Fraser farms 2,700 head of cattle over 7 different sites covering 2,690 acres. His calf rearing unit is based just south of Welshpool housing 1,300 heifers and calving 30-36 per week.
With so many calves on the ground at once there is a clear plan of how the future of the herd are cared for at Calcourt. Once the calves are born they are transferred to a single hutch based indoors, they remain in the hutch until they have received the full amount of colostrum required. The calves are then moved into single hutches which are outdoors, where they remain for a further 8 weeks. At 8 weeks old the calves are moved into large groups of ten, where they are housed indoors. Fraser has found no issue with moving the calves from single hutches to the larger groups.
Whilst in the hutches the calves are under the watchful eye of Fraser’s calf rearing duo who look after the calves on a day to day basis. ‘The calves are fed twice a day by the same person every time, this is essential for the monitoring of calf health,’ comments Fraser.
‘I purchased the JFC calf hutches at least 10 years ago and I am really pleased how they have stood the test of time.
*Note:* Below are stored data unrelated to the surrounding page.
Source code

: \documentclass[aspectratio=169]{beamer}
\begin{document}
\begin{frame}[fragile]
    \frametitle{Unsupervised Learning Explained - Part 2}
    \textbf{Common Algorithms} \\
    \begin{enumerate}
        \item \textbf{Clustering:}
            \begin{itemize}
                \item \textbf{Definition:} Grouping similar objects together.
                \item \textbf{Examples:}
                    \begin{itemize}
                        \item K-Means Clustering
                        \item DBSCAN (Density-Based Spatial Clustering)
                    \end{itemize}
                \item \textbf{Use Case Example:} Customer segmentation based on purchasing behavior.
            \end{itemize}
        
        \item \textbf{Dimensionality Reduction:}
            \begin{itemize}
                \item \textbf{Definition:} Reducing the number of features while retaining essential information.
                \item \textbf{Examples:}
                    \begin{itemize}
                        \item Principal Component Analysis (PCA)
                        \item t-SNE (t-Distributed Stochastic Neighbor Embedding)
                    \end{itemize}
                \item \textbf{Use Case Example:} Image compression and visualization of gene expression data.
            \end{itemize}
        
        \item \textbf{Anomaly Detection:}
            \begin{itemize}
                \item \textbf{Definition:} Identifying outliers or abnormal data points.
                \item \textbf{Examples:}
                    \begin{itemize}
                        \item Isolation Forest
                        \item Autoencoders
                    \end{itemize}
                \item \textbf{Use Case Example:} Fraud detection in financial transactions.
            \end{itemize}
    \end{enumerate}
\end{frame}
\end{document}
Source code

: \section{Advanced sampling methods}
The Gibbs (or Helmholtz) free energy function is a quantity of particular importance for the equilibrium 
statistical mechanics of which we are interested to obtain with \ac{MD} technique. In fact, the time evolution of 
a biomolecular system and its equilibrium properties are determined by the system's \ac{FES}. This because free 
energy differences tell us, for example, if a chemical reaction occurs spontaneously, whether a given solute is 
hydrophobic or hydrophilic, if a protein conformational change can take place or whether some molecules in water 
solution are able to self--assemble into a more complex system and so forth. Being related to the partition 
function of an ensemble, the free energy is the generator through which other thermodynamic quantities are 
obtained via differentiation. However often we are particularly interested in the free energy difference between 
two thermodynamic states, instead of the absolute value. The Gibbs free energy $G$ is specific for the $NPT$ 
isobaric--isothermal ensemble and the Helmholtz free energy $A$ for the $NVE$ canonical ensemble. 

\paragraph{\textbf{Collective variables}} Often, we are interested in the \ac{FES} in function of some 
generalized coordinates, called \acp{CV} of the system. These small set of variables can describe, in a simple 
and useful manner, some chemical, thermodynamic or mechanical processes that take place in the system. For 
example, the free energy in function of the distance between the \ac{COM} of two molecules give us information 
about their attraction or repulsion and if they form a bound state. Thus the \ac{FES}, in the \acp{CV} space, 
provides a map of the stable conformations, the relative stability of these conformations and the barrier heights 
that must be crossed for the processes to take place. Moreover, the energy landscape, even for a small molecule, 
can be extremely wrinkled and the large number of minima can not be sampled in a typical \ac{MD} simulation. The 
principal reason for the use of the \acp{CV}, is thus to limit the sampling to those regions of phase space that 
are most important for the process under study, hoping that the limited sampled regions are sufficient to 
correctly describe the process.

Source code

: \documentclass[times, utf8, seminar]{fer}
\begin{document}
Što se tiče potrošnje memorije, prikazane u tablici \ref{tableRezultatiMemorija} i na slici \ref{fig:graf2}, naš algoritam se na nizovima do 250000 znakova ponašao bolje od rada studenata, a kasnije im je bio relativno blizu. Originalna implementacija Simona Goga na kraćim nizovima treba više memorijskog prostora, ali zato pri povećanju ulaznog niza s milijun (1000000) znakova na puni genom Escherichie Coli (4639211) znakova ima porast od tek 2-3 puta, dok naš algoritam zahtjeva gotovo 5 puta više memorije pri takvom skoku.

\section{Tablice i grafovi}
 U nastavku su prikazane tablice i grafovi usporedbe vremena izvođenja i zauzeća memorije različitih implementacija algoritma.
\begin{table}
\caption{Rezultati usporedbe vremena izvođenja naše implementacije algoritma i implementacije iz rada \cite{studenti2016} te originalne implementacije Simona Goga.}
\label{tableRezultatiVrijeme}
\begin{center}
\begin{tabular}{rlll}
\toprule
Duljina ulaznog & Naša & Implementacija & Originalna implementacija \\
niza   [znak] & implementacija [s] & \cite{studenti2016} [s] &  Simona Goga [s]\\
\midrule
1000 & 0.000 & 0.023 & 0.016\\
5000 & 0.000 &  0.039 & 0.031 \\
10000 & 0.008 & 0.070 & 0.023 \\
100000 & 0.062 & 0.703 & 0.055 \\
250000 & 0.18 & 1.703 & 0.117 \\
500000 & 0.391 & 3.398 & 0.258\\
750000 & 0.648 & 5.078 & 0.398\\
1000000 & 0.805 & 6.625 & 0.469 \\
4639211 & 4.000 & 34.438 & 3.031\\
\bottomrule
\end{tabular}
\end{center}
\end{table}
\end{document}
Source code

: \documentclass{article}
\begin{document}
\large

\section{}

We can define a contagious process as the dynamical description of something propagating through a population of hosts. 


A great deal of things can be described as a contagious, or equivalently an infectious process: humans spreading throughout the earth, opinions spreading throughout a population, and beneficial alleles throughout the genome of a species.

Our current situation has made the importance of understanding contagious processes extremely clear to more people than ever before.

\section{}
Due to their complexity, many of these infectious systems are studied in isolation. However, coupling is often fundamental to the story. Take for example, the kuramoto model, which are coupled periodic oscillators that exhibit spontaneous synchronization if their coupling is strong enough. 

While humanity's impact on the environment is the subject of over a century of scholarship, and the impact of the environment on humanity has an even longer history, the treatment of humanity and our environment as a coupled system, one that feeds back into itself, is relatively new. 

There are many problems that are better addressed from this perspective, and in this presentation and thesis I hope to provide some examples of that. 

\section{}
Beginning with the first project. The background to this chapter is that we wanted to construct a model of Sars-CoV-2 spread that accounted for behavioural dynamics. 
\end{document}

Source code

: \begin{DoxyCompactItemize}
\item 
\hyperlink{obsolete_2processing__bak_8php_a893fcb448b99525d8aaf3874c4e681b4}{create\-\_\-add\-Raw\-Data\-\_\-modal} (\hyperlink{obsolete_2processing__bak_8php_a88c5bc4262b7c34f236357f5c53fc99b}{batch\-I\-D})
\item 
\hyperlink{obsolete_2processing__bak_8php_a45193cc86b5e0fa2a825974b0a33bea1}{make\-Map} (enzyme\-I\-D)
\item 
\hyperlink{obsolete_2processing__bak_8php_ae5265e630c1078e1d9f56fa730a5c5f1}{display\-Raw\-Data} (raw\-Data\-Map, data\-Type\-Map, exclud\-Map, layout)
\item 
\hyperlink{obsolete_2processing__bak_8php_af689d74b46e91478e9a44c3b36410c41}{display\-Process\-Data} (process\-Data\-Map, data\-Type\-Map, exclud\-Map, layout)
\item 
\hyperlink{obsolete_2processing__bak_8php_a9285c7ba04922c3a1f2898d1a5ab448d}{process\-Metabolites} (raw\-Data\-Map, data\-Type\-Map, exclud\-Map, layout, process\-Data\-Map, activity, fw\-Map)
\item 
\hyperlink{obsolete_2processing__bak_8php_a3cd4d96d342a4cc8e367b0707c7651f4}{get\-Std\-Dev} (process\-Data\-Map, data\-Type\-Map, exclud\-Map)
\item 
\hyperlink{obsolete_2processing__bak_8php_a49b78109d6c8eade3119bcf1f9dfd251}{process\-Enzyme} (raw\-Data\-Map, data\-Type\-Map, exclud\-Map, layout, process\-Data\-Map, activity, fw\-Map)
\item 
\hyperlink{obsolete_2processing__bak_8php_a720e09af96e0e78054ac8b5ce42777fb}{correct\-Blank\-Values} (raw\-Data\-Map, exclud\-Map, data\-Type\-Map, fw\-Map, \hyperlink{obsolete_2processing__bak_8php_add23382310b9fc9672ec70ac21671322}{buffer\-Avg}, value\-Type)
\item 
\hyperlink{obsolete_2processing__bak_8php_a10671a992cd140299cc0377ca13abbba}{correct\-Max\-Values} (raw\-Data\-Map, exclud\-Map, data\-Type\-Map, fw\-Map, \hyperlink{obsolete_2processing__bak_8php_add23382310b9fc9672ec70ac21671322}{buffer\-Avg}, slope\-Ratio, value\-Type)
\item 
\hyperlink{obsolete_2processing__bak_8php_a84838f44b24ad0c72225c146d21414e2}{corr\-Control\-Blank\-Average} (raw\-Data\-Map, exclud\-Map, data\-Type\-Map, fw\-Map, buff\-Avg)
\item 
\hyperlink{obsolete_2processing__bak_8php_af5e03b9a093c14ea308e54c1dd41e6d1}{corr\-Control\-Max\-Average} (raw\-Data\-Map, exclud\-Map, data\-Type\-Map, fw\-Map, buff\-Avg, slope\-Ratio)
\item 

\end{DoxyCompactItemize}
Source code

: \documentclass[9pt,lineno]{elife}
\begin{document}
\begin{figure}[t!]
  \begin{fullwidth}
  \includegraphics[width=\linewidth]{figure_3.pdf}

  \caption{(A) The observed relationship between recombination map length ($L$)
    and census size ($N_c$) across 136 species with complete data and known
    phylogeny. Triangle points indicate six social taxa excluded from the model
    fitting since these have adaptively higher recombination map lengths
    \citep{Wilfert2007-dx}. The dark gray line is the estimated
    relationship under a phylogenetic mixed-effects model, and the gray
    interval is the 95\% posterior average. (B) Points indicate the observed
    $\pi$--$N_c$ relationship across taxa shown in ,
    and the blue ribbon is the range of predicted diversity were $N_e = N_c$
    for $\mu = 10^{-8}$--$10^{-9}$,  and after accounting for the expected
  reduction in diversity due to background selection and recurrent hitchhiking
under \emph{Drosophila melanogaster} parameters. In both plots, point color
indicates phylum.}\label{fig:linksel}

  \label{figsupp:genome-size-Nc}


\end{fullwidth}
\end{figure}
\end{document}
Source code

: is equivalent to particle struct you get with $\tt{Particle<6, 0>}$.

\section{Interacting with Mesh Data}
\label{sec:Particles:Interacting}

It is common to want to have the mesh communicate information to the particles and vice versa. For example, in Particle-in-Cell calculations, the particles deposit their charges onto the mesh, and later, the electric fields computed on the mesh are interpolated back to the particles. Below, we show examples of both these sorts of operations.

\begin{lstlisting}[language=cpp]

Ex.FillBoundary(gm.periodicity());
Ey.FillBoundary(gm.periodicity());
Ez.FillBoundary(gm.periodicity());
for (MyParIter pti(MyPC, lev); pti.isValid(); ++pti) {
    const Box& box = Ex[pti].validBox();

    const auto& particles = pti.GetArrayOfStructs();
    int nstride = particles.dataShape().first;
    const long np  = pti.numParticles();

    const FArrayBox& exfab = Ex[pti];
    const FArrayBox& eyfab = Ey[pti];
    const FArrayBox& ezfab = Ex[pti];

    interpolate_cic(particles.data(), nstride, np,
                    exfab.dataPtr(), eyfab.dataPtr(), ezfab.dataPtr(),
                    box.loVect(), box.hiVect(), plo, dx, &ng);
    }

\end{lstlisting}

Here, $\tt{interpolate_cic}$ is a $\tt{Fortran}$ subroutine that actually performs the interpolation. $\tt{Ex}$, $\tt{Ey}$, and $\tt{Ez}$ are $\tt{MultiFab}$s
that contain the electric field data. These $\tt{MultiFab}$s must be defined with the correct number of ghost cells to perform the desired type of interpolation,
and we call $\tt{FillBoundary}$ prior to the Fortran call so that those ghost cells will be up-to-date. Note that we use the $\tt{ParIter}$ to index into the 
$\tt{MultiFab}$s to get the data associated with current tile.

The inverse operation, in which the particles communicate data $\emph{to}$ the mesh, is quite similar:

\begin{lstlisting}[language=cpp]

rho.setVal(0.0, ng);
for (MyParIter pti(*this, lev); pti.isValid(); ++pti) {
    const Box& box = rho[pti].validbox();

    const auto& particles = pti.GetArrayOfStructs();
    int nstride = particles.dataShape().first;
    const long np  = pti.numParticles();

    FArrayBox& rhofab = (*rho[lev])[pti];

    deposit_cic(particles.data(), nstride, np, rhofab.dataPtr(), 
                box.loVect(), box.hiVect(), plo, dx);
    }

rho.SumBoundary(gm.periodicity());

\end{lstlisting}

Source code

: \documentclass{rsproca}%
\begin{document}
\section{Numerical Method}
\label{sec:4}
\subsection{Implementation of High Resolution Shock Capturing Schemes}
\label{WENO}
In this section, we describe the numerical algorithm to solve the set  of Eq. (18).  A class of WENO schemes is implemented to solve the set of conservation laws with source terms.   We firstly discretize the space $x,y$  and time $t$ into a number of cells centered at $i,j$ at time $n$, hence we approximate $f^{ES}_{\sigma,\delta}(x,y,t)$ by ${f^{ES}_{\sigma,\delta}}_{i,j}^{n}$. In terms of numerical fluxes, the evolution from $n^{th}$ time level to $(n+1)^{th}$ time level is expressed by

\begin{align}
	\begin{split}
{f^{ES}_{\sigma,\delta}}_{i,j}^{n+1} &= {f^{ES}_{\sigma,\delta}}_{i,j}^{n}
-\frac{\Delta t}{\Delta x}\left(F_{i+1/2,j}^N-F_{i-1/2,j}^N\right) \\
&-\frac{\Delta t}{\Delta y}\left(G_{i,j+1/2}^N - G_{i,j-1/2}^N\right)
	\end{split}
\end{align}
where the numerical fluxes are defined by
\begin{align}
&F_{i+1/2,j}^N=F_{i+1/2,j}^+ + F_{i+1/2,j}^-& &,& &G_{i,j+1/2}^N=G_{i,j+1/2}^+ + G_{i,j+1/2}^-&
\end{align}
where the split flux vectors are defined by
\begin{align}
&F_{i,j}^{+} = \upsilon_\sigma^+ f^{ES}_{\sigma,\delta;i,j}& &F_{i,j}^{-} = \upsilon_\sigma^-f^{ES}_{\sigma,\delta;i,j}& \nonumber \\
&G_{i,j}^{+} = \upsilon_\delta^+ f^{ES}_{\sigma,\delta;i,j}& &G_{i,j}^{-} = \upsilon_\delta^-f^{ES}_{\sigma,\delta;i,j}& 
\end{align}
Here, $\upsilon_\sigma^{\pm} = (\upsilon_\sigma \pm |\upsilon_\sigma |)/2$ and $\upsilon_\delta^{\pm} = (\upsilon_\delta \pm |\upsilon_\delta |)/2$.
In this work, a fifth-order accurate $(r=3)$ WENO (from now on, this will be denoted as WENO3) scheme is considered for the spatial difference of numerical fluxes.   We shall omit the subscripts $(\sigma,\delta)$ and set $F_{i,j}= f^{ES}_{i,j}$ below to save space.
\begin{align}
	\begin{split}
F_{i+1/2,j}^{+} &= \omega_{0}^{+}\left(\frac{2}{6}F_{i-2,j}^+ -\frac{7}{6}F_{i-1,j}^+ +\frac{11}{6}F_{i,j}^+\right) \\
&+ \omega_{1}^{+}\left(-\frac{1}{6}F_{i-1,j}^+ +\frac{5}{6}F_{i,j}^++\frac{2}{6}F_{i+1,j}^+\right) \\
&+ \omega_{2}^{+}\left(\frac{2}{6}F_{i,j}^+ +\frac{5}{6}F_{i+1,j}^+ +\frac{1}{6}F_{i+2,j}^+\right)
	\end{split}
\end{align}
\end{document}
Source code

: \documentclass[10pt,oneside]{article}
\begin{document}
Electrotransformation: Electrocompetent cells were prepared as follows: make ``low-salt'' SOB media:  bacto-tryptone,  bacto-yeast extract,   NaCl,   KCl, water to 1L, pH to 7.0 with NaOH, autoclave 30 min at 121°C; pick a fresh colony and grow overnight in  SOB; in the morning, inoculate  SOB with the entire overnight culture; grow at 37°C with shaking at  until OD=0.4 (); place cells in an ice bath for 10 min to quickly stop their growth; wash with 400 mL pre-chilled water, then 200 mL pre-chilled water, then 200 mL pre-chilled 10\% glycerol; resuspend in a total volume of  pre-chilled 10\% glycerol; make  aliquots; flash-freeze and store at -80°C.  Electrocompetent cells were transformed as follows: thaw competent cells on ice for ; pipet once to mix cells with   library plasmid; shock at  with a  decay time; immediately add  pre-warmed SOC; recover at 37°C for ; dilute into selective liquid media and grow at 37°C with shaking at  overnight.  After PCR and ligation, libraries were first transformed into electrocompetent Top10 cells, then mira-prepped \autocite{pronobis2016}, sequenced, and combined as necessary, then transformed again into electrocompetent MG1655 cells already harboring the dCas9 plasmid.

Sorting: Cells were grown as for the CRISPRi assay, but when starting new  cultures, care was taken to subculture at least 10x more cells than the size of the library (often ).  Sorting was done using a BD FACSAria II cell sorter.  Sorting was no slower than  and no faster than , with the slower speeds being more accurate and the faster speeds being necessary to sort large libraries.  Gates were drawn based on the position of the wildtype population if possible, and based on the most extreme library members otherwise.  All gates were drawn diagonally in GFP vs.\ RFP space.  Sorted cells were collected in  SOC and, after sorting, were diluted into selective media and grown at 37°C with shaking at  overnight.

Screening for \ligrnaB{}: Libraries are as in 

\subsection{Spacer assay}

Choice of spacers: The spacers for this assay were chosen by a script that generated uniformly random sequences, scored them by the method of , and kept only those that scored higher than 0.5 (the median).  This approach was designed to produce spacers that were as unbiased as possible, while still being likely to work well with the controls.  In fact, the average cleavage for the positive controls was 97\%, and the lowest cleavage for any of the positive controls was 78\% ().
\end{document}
As soon as we moved to hutches my vets bill reduced massively, as the amount of pneumonia and scour cases decreased. The calves are all bedded on straw within the hutch and we purposely don’t bed outside as this allows us to monitor the calf’s faeces, as this is good indication of the health status of the calf. Once the calves are moved into bigger groups at 8 weeks old the hutches are cleaned and disinfected which is a straight forward job as the hutches are easy to handle.’
With no stone unturned at Calcourt Farms, Fraser ensures there is a place for everything. Following an AI programme of both sexed and conventional semen Fraser ensures all bull calves are reared and sold to a national retailer where they are reared for Rose Veal.
The next steps for Fraser are to commence the milking at the Welshpool super dairy in May, with further expansion plans for the rearing unit.